In Congress, Squaring Off Over Health Care Law

Insurance News Net reports:

“Jan. 05–WASHINGTON — Incoming Republican Rep. Lou Barletta said the House vote next week to repeal the national health care law is intended to send a message to Democrats.

Many new Republicans, like Barletta, campaigned on a promise to do away with the mammoth reforms to the nation’s health care system — a declared success of the Obama White House. The House Republican leadership, which officially takes charge Wednesday, has set next Wednesday as the date to vote on repeal.

“It makes sure that the voice of the people is …immediately heard here in Washington,” Barletta said. “I believe it sends a message to the Democrats that we’re going to come down to Washington to do what the people told us to do.”

The vote is likely to pass in the House, but it is largely symbolic because the U.S. Senate is still controlled by the Democrats.

It’s unclear how much bipartisan support the repeal vote will get. Republicans are hoping some conservative Democrats, like U.S. Rep. Tim Holden , D-17th District, who voted against the law, may support repeal.

But U.S. Rep. Allyson Schwartz , D-13th District, said the vote is a waste of time and that her constituents don’t want the more popular provisions — such as allowing children to stay on their parents’ insurance until they are 26 years old — to be thrown out.

“They [House Republicans] know this isn’t going anywhere, but this is what they want to make clear to American people, they want to end these protections,” Schwartz said. “I hear from constituents who have children with pre-existing conditions, they don’t want those protections to go away. [House Republicans] are repealing all those protections without any plan or intention to replace it.”

U.S. Sen. Bob Casey , D-Pa. said the issue won’t find much support across the state.

“I think over time we’re going to continue to debate this, but at the same time people are going to realize that repeal means turning back the clock on a lot of important protections,” he said. “Just a flat-out repeal won’t have the support of a broad cross-section in Pennsylvania.”
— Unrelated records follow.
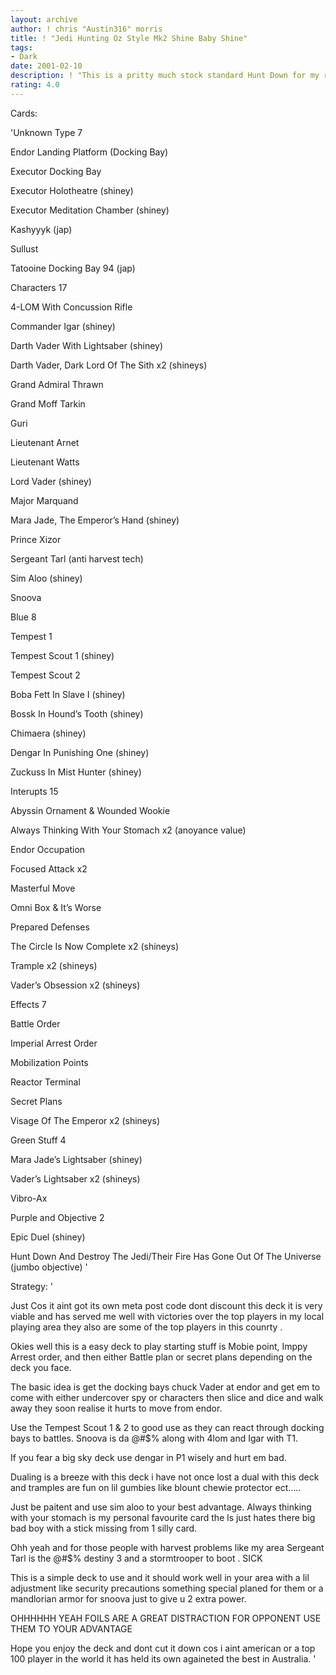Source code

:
 ```yaml
---
layout: archive
author: ! chris "Austin316" morris
title: ! "Jedi Hunting Oz Style Mk2 Shine Baby Shine"
tags:
- Dark
date: 2001-02-10
description: ! "This is a pritty much stock standard Hunt Down for my reigon that i have refined for here its good and the foils are a great distraction."
rating: 4.0
---
```

Cards: 

'Unknown Type 7


Endor Landing Platform (Docking Bay)

Executor Docking Bay

Executor Holotheatre (shiney)

Executor Meditation Chamber (shiney)

Kashyyyk (jap)

Sullust

Tatooine Docking Bay 94 (jap)


Characters  17


4-LOM With Concussion Rifle

Commander Igar (shiney)

Darth Vader With Lightsaber (shiney)

Darth Vader, Dark Lord Of The Sith x2 (shineys)

Grand Admiral Thrawn

Grand Moff Tarkin

Guri 

Lieutenant Arnet

Lieutenant Watts

Lord Vader (shiney)

Major Marquand

Mara Jade, The Emperor’s Hand (shiney)

Prince Xizor

Sergeant Tarl (anti harvest tech)

Sim Aloo (shiney)

Snoova


Blue 8


Tempest 1

Tempest Scout 1 (shiney)

Tempest Scout 2

Boba Fett In Slave I (shiney)

Bossk In Hound’s Tooth (shiney)

Chimaera (shiney)

Dengar In Punishing One (shiney)

Zuckuss In Mist Hunter (shiney)


Interupts 15


Abyssin Ornament & Wounded Wookie

Always Thinking With Your Stomach x2 (anoyance value)

Endor Occupation

Focused Attack x2

Masterful Move

Omni Box & It’s Worse

Prepared Defenses

The Circle Is Now Complete x2 (shineys)

Trample x2 (shineys)

Vader’s Obsession x2 (shineys)


Effects 7


Battle Order 

Imperial Arrest Order

Mobilization Points

Reactor Terminal

Secret Plans

Visage Of The Emperor x2 (shineys)


Green Stuff 4


Mara Jade’s Lightsaber (shiney)

Vader’s Lightsaber x2 (shineys)

Vibro-Ax


Purple and Objective 2


Epic Duel (shiney)

Hunt Down And Destroy The Jedi/Their Fire Has Gone Out Of The Universe (jumbo objective) '

Strategy: '

Just Cos it aint got its own meta post code dont discount this deck it is very viable and has served me well with victories over the top players in my local playing area they also are some of the top players in this counrty .



Okies well this is a easy deck to play starting stuff is Mobie point, Imppy Arrest order, and then either Battle plan or secret plans depending on the deck you face.



The basic idea is get the docking bays chuck Vader at endor and get em to come with either undercover spy or characters then slice and dice and walk away they soon realise it hurts to move from endor.


Use the Tempest Scout 1 & 2 to good use as they can react through docking bays to battles. Snoova is da @#$% along with 4lom and Igar with T1.


If you fear a big sky deck use dengar in P1 wisely and hurt em bad.


Dualing is a breeze with this deck i have not once lost a dual with this deck and tramples are fun on lil gumbies like blount chewie protector ect.....



Just be paitent and use sim aloo to your best advantage. Always thinking with your stomach is my personal favourite card the ls just hates there big bad boy with a stick missing from 1 silly card.


Ohh yeah and for those people with harvest problems like my area Sergeant Tarl is the @#$% destiny 3 and a stormtrooper to boot . SICK



This is a simple deck to use and it should work well in your area with a lil adjustment like  security precautions something special planed for them or a mandlorian armor for snoova just to give u 2 extra power.


OHHHHHH YEAH FOILS ARE A GREAT DISTRACTION FOR OPPONENT USE THEM TO YOUR ADVANTAGE 


Hope you enjoy the deck and dont cut it down cos i aint american or a top 100 player in the world it has held its own againeted the best in Australia.  '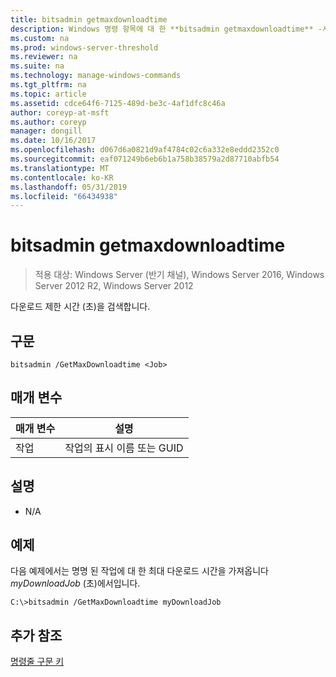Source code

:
 ```yaml
---
title: bitsadmin getmaxdownloadtime
description: Windows 명령 항목에 대 한 **bitsadmin getmaxdownloadtime** -시간 (초)의 다운로드 제한 시간을 검색 합니다.
ms.custom: na
ms.prod: windows-server-threshold
ms.reviewer: na
ms.suite: na
ms.technology: manage-windows-commands
ms.tgt_pltfrm: na
ms.topic: article
ms.assetid: cdce64f6-7125-489d-be3c-4af1dfc8c46a
author: coreyp-at-msft
ms.author: coreyp
manager: dongill
ms.date: 10/16/2017
ms.openlocfilehash: d067d6a0821d9af4784c02c6a332e8eddd2352c0
ms.sourcegitcommit: eaf071249b6eb6b1a758b38579a2d87710abfb54
ms.translationtype: MT
ms.contentlocale: ko-KR
ms.lasthandoff: 05/31/2019
ms.locfileid: "66434938"
---
```

# <a name="bitsadmin-getmaxdownloadtime"></a>bitsadmin getmaxdownloadtime

>적용 대상: Windows Server (반기 채널), Windows Server 2016, Windows Server 2012 R2, Windows Server 2012

다운로드 제한 시간 (초)을 검색합니다.

## <a name="syntax"></a>구문

```
bitsadmin /GetMaxDownloadtime <Job> 
```

## <a name="parameters"></a>매개 변수

|매개 변수|설명|
|-------|--------|
|작업|작업의 표시 이름 또는 GUID|

## <a name="remarks"></a>설명

-   N\/A

## <a name="BKMK_examples"></a>예제
다음 예제에서는 명명 된 작업에 대 한 최대 다운로드 시간을 가져옵니다 *myDownloadJob* (초)에서입니다.

```
C:\>bitsadmin /GetMaxDownloadtime myDownloadJob
```

## <a name="additional-references"></a>추가 참조
[명령줄 구문 키](command-line-syntax-key.md)


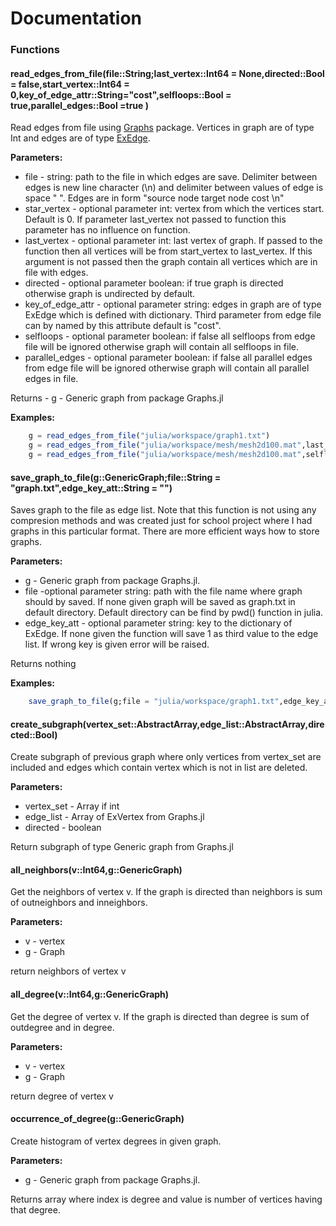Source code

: Documentation
========

### Functions

#### read_edges_from_file(file::String;last_vertex::Int64 = None,directed::Bool = false,start_vertex::Int64 = 0,key_of_edge_attr::String="cost",selfloops::Bool = true,parallel_edges::Bool =true )

Read edges from file using [Graphs](http://julialang.org/Graphs.jl/#) package. Vertices in graph are of type Int and edges are of type [ExEdge](http://julialang.org/Graphs.jl/vertex_edge.html#edge-types). 

**Parameters:**

* file - string: path to the file in which edges are save. Delimiter between edges is new line character (\n) and delimiter between values of edge is space " ". Edges are in form "source node target node cost \n"
* star_vertex - optional parameter int: vertex from which the vertices start. Default is 0. If parameter last_vertex not passed to function this parameter has no influence on function. 
* last_vertex - optional parameter int:  last vertex of graph. If passed to the function then all vertices will be from start_vertex to last_vertex. If this argument is not passed then the graph contain all vertices which are in file with edges.
* directed - optional parameter boolean: if true graph is directed otherwise graph is undirected by default.
* key_of_edge_attr - optional parameter string: edges in graph are of type ExEdge which is defined with dictionary. Third parameter from edge file can by named by this attribute default is "cost".
* selfloops - optional parameter boolean: if false all selfloops from edge file will be ignored otherwise graph will contain all selfloops in file.
* parallel_edges - optional parameter boolean: if false all parallel edges from edge file will be ignored otherwise graph will contain all parallel edges in file.
	
Returns - g - Generic graph from package Graphs.jl

**Examples:**
```jl
    g = read_edges_from_file("julia/workspace/graph1.txt")
    g = read_edges_from_file("julia/workspace/mesh/mesh2d100.mat",last_vertex = 100)
    g = read_edges_from_file("julia/workspace/mesh/mesh2d100.mat",selfloops = false, parallel_edges =false)
```

#### save_graph_to_file(g::GenericGraph;file::String = "graph.txt",edge_key_att::String = "")
Saves graph to the file as edge list. Note that this function is not using any compresion methods and was created just for school project where I had graphs in this particular format. There are more efficient ways how to store graphs.

**Parameters:**

*	g - Generic graph from package Graphs.jl.
*	file -optional parameter string: path with the file name where graph should by saved. If none given graph will be saved as graph.txt in default directory. Default directory can be find by pwd() function in julia.
*	edge_key_att - optional parameter string: key to the dictionary of ExEdge. If none given the function will save 1 as third value to the edge list. If wrong key is given error will be raised.

Returns nothing

**Examples:**

```jl
	save_graph_to_file(g;file = "julia/workspace/graph1.txt",edge_key_att = "cost")
```
#### create_subgraph(vertex_set::AbstractArray,edge_list::AbstractArray,directed::Bool)
Create subgraph of previous graph where only vertices from vertex_set are included and edges which contain vertex which is not in list are deleted.

**Parameters:**

*	vertex_set - Array if int
*	edge_list - Array of ExVertex from Graphs.jl
*	directed - boolean

Return subgraph of type Generic graph from Graphs.jl

#### all_neighbors(v::Int64,g::GenericGraph)
Get the neighbors of vertex v. If the graph is directed than neighbors is sum of outneighbors and inneighbors.

**Parameters:**

*    v - vertex
*    g - Graph

return neighbors of vertex v

#### all_degree(v::Int64,g::GenericGraph)
Get the degree of vertex v. If the graph is directed than degree is sum of outdegree and in degree.

**Parameters:**

*    v - vertex
*    g - Graph

return degree of vertex v

#### occurrence_of_degree(g::GenericGraph)
Create histogram of vertex degrees in given graph.

**Parameters:**

*	g - Generic graph from package Graphs.jl.

Returns array where index is degree and value is number of vertices having that degree.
Lehigh Valley’s Republican Congressman Charlie Dent , who said he will support the repeal, said that after the vote, the way forward will be stripping the law of provisions such as a tax on medical devices and requirements that individuals purchase health insurance and that businesses file tax forms for purchases of more than $600.

“The strategy will shift to repealing certain components,” Dent said. “You’ll see many rifle shots at some of the more erroneous provisions.”

Speaking to regional reporters on a conference call Tuesday, Health and Human Services Secretary Kathleen Sebelius said opponents of the health care reform law are “flat-out wrong.”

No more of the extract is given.